#### The data ####

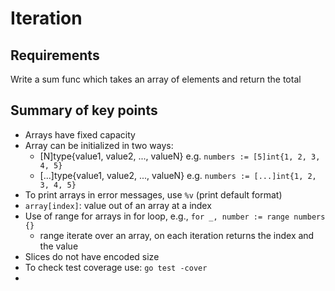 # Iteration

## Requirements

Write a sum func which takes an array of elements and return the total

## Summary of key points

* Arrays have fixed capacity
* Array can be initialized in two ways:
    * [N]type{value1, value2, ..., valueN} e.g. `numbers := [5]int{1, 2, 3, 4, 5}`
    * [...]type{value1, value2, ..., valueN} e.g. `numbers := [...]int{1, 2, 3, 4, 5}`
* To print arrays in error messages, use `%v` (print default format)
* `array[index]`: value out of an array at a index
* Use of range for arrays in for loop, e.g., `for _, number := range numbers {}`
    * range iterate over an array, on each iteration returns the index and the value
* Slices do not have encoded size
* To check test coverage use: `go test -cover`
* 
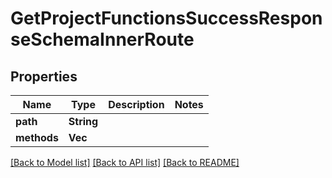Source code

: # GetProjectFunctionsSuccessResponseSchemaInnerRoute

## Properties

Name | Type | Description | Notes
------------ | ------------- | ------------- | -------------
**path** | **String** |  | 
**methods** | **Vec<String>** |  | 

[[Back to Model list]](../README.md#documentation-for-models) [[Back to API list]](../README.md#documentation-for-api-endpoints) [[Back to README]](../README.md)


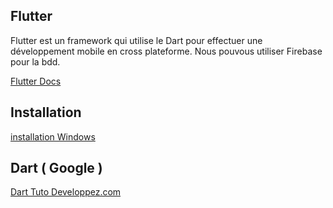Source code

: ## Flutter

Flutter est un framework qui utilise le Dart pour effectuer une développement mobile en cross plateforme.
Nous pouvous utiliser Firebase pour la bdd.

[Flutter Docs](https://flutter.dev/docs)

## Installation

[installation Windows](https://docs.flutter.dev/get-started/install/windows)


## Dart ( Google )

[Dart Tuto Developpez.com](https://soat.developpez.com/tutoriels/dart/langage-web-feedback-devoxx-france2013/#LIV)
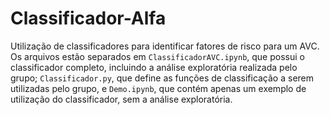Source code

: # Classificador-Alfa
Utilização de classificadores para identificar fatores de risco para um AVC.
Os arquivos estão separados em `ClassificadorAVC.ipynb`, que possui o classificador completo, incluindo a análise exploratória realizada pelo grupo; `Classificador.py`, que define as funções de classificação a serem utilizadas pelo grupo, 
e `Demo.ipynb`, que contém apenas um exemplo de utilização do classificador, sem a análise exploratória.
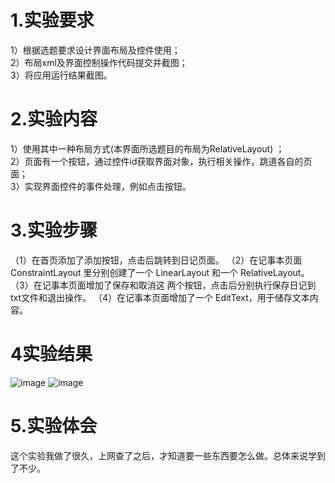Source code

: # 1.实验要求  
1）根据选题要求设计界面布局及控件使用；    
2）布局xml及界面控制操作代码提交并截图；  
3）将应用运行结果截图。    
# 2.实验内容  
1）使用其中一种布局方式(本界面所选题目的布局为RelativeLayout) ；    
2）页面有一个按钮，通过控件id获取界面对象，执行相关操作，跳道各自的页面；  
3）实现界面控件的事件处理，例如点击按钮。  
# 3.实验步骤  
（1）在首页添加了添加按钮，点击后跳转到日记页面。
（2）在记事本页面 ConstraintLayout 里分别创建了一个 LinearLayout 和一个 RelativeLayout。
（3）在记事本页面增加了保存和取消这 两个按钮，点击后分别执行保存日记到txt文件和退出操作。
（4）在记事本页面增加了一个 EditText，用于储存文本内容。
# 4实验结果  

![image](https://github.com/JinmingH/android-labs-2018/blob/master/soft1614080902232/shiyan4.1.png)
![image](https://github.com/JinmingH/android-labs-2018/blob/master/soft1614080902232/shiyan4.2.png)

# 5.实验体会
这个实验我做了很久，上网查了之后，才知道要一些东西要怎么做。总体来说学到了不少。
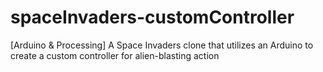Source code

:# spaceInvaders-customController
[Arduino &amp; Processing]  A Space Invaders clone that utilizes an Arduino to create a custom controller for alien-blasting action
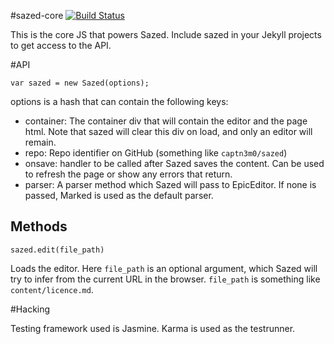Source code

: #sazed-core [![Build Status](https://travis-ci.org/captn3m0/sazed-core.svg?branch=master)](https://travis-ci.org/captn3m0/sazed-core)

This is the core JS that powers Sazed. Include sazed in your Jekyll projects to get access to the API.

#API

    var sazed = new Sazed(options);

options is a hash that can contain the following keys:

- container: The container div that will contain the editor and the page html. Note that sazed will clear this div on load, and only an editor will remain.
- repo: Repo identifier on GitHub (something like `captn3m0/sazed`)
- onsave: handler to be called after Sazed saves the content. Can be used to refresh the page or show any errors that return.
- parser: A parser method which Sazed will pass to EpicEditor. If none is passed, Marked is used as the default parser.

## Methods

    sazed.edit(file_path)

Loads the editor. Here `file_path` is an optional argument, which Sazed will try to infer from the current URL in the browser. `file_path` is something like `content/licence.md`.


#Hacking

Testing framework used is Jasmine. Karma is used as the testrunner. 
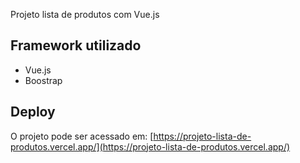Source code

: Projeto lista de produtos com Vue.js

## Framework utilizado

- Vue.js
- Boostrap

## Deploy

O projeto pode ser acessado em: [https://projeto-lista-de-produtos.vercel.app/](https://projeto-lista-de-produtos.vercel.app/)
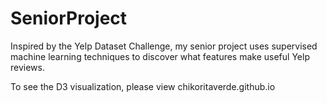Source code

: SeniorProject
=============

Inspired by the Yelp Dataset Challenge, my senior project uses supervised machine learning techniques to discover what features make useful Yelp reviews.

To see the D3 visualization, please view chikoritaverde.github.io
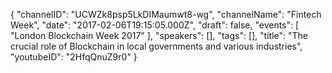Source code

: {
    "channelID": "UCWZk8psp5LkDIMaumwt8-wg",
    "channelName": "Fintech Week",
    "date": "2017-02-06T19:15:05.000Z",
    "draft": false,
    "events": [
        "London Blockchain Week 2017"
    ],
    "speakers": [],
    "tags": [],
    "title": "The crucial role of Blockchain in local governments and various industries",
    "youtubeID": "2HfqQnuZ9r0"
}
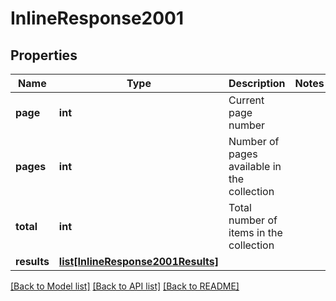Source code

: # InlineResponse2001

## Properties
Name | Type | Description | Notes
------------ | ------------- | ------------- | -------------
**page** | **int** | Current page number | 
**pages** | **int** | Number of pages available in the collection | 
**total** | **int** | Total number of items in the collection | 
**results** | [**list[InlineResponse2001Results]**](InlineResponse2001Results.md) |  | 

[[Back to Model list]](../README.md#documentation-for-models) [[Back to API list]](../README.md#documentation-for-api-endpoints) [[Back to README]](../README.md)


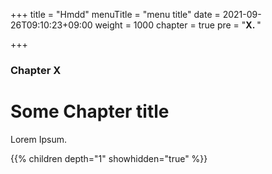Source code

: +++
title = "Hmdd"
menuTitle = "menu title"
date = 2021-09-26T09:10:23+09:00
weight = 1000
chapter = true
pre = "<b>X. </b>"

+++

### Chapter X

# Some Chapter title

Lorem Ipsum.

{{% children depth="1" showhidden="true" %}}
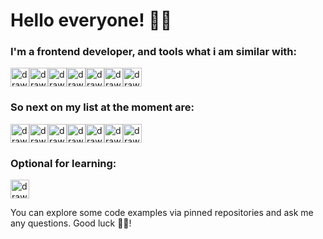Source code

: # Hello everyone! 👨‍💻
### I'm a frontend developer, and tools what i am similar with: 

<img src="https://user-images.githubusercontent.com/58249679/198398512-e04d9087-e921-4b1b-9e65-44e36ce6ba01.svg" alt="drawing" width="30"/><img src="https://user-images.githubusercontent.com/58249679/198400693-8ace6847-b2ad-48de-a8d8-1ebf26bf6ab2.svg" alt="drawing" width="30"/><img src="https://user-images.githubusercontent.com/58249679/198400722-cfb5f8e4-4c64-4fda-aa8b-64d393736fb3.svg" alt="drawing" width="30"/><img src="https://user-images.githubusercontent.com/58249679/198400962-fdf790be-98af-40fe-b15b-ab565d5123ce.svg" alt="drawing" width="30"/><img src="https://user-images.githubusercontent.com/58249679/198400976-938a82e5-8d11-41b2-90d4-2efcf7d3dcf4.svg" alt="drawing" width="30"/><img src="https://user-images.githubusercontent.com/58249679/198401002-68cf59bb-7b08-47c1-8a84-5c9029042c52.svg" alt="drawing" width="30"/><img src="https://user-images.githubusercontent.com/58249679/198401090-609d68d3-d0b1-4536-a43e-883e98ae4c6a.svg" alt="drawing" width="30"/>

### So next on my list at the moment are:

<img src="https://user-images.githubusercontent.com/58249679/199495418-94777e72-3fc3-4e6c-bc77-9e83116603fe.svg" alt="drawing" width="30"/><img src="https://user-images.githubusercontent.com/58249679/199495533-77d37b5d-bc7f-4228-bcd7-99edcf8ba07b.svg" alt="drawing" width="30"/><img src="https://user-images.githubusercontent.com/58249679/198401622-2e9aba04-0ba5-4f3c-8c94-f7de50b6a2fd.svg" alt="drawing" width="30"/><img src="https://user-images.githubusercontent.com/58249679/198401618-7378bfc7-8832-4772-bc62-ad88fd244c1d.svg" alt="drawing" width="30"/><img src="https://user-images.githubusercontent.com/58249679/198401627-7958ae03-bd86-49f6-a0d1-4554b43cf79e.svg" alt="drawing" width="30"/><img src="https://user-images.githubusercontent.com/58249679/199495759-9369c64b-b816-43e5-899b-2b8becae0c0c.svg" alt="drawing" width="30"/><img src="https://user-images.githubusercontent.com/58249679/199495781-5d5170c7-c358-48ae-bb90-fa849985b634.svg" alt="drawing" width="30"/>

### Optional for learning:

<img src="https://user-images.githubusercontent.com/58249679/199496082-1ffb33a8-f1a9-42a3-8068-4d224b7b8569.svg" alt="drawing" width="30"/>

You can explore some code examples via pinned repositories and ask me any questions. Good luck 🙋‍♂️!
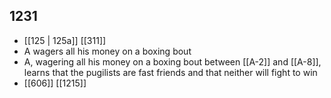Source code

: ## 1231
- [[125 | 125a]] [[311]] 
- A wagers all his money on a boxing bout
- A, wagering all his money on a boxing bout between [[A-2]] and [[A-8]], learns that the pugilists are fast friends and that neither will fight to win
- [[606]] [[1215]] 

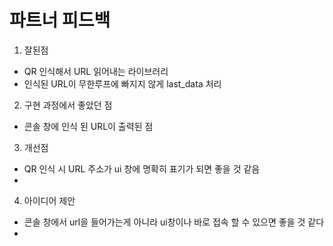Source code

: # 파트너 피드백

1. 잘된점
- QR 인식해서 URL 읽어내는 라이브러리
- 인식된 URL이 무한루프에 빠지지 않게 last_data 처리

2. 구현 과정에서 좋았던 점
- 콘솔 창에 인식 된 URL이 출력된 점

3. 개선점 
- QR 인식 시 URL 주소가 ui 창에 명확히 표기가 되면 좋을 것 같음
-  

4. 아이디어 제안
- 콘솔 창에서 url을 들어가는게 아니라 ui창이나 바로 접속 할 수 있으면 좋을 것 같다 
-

####

Exercise prompt:
Your answer should be the exact lines above from the one containing "3）将应用运行结果截图。" through the one containing "This is the", with both end lines kept and the pictures removed, please.

Solution for this task:
3）将应用运行结果截图。    
# 2.实验内容  
1）使用其中一种布局方式(本界面所选题目的布局为RelativeLayout) ；    
2）页面有一个按钮，通过控件id获取界面对象，执行相关操作，跳道各自的页面；  
3）实现界面控件的事件处理，例如点击按钮。  
# 3.实验步骤  
（1）在首页添加了添加按钮，点击后跳转到日记页面。
（2）在记事本页面 ConstraintLayout 里分别创建了一个 LinearLayout 和一个 RelativeLayout。
（3）在记事本页面增加了保存和取消这 两个按钮，点击后分别执行保存日记到txt文件和退出操作。
（4）在记事本页面增加了一个 EditText，用于储存文本内容。
# 4实验结果  

![image](https://github.com/JinmingH/android-labs-2018/blob/master/soft1614080902232/shiyan4.1.png)
![image](https://github.com/JinmingH/android-labs-2018/blob/master/soft1614080902232/shiyan4.2.png)

# 5.实验体会
这个实验我做了很久，上网查了之后，才知道要一些东西要怎么做。总体来说学到了不少。
Source code

:# spaceInvaders-customController
[Arduino &amp; Processing]  A Space Invaders clone that utilizes an Arduino to create a custom controller for alien-blasting action
Source code

: #sazed-core [![Build Status](https://travis-ci.org/captn3m0/sazed-core.svg?branch=master)](https://travis-ci.org/captn3m0/sazed-core)

This is the core JS that powers Sazed. Include sazed in your Jekyll projects to get access to the API.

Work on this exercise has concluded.